- WHAT YOU ARE ASKED TO DO: Copy out the line that contains "de información anterior." and the lines after it through the final one in the entries below, exactly, with no other lines.

- DATA FOR THE TASK:
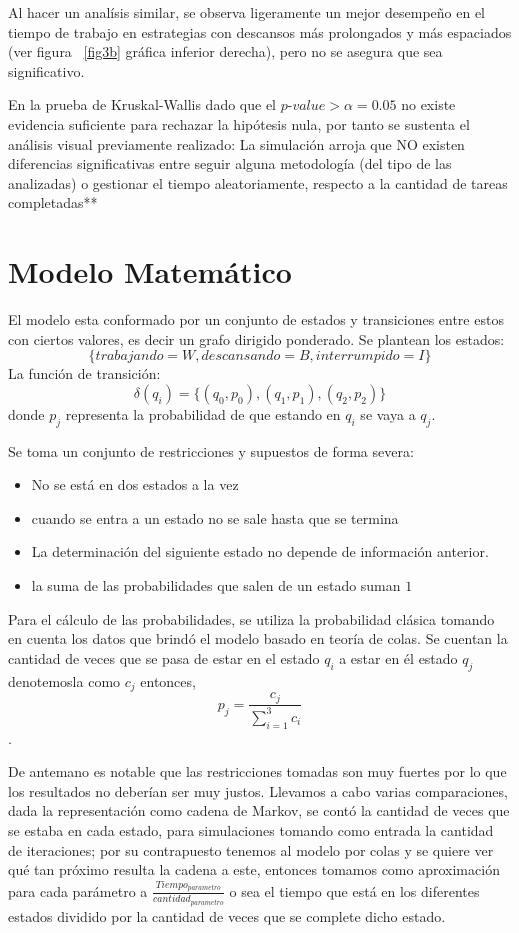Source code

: \documentclass[10pt,a4paper,twocolumn]{article}
\begin{document}
Al hacer un analísis similar, se observa ligeramente un mejor desempeño en el tiempo de trabajo en estrategias con descansos más prolongados y más espaciados (ver figura ~\ref{fig3b} gráfica inferior derecha), pero no se asegura que sea significativo.


En la prueba de Kruskal-Wallis dado que el $p$-$value > \alpha = 0.05$ no existe evidencia suficiente para rechazar la hipótesis nula, por tanto se sustenta el análisis visual previamente realizado: La simulación arroja que NO existen diferencias significativas entre seguir alguna metodología (del tipo de las analizadas) o gestionar el tiempo aleatoriamente, respecto a la cantidad de tareas completadas**

\section{Modelo Matem\'atico}

El modelo esta conformado por un conjunto de estados y transiciones entre estos con ciertos valores, es decir un grafo dirigido ponderado. Se plantean los estados:  $$\{trabajando = W, descansando = B, interrumpido = I\}$$ La funci\'on de transici\'on: $$\delta(q_i) = \{(q_0, p_0), (q_1, p_1), (q_2, p_2)\}$$ donde $p_j$ representa la probabilidad de que estando en $q_i$ se vaya a $q_j$.

Se toma un conjunto de restricciones y supuestos de forma severa:
\begin{itemize}
    \item No se est\'a en dos estados a la vez
    \item cuando se entra a un estado no se sale hasta que se termina
    \item La determinación del siguiente estado no depende de información anterior.
    \item la suma de las probabilidades que salen de un estado suman $1$
\end{itemize} 

Para el c\'alculo de las probabilidades, se utiliza la probabilidad cl\'asica tomando en cuenta los datos que brind\'o el modelo basado en teor\'ia de colas. Se cuentan la cantidad de veces que se pasa de estar en el estado $q_i$ a estar en \'el estado $q_j$ denotemosla como $c_j$ entonces, $$p_j = \frac{c_j}{\sum_{i=1}^{3} c_i}$$.

De antemano es notable que las restricciones tomadas son muy fuertes por lo que los resultados no deber\'ian ser muy justos. Llevamos a cabo varias comparaciones, dada la representaci\'on como cadena de Markov, se cont\'o la cantidad de veces que se estaba en cada estado, para simulaciones tomando como entrada la cantidad de iteraciones; por su contrapuesto tenemos al modelo por colas y se quiere ver qu\'e tan pr\'oximo resulta la cadena a este, entonces tomamos como aproximaci\'on para cada par\'ametro a $\frac{Tiempo_{parametro}}{cantidad_{parametro}}$ o sea el tiempo que est\'a en los diferentes estados dividido por la cantidad de veces que se complete dicho estado.
\end{document}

- EXERCISE ANSWER:
    \item La determinación del siguiente estado no depende de información anterior.
    \item la suma de las probabilidades que salen de un estado suman $1$
\end{itemize} 

Para el c\'alculo de las probabilidades, se utiliza la probabilidad cl\'asica tomando en cuenta los datos que brind\'o el modelo basado en teor\'ia de colas. Se cuentan la cantidad de veces que se pasa de estar en el estado $q_i$ a estar en \'el estado $q_j$ denotemosla como $c_j$ entonces, $$p_j = \frac{c_j}{\sum_{i=1}^{3} c_i}$$.

De antemano es notable que las restricciones tomadas son muy fuertes por lo que los resultados no deber\'ian ser muy justos. Llevamos a cabo varias comparaciones, dada la representaci\'on como cadena de Markov, se cont\'o la cantidad de veces que se estaba en cada estado, para simulaciones tomando como entrada la cantidad de iteraciones; por su contrapuesto tenemos al modelo por colas y se quiere ver qu\'e tan pr\'oximo resulta la cadena a este, entonces tomamos como aproximaci\'on para cada par\'ametro a $\frac{Tiempo_{parametro}}{cantidad_{parametro}}$ o sea el tiempo que est\'a en los diferentes estados dividido por la cantidad de veces que se complete dicho estado.
\end{document}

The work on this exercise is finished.